Supporting our troops in times of war requires sacrifice, perseverance and innovation. The heat treating community was asked to perform a vital service for the war effort and vacuum carburizing answered the call.

Fig. 1 Squad Automatic Weapon (SAW) showing trigger assembly


The brave men and women serving in Iraq and fighting the war on terrorism have faced constant obstacles these past three years. Although we are painfully aware of the insurgent bombings and the constant fighting, a less obvious foe is the local geography and atmospheric conditions of the Iraq countryside. The sand of this desert nation causes constant abrasion, as well as wear and tear on the equipment and firearms of our troops. Battlefield conditions tend to abuse firearms, particularly the components making up the trigger assembly (Fig 1), which have been wearing out or malfunctioning at an alarming rate, causing grief and life-threatening conditions. This introduces the need for unexpected maintenance and increased concern for the troops.

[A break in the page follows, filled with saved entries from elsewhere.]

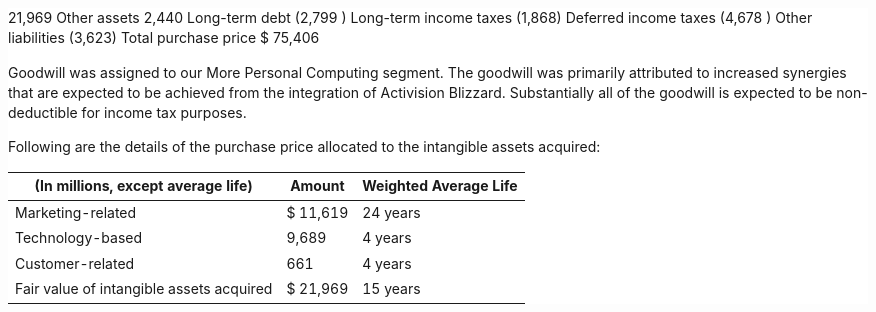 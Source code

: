 <td>21,969</td>
</tr>
<tr>
<td>Other assets</td>
<td>2,440</td>
</tr>
<tr>
<td>Long-term debt</td>
<td>(2,799 )</td>
</tr>
<tr>
<td>Long-term income taxes</td>
<td>(1,868)</td>
</tr>
<tr>
<td>Deferred income taxes</td>
<td>(4,678 )</td>
</tr>
<tr>
<td>Other liabilities</td>
<td>(3,623)</td>
</tr>
<tr>
<td>Total purchase price</td>
<td>$ 75,406</td>
</tr>
</tbody>
</table>
<p>Goodwill was assigned to our More Personal Computing segment. The goodwill was primarily attributed to increased synergies that are expected to be achieved from the integration of Activision Blizzard. Substantially all of the goodwill is expected to be non-deductible for income tax purposes.</p>
<p>Following are the details of the purchase price allocated to the intangible assets acquired:</p>
<table>
<thead>
<tr>
<th>(In millions, except average life)</th>
<th>Amount</th>
<th>Weighted Average Life</th>
</tr>
</thead>
<tbody>
<tr>
<td>Marketing-related</td>
<td>$ 11,619</td>
<td>24 years</td>
</tr>
<tr>
<td>Technology-based</td>
<td>9,689</td>
<td>4 years</td>
</tr>
<tr>
<td>Customer-related</td>
<td>661</td>
<td>4 years</td>
</tr>
<tr>
<td>Fair value of intangible assets acquired</td>
<td>$ 21,969</td>
<td>15 years</td>
</tr>
</tbody>
</table>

Fig 2 Carburized Trigger Photomicrograph

Bob Hill, President of Solar Atmospheres' Hermitage, Pa. facility, was approached by a customer specializing in high technology machining and asked if there may be a way to improve the surface hardening of their trigger components being sent to the front. Bob offered the services of Solar's new low-torr range single-chamber vacuum-carburizing furnace. The benefits of the process include improved wear resistance, case depth uniformity, and bright clean parts with minimal distortion.

Low-torr carburizing is followed immediately by high-pressure gas quenching in the same chamber. The gas-quenching system reduces distortion on cooling, and the furnace system itself is designed to provide exact temperature control and precise control of acetylene gas mixtures and flow rates for optimum case depth uniformity.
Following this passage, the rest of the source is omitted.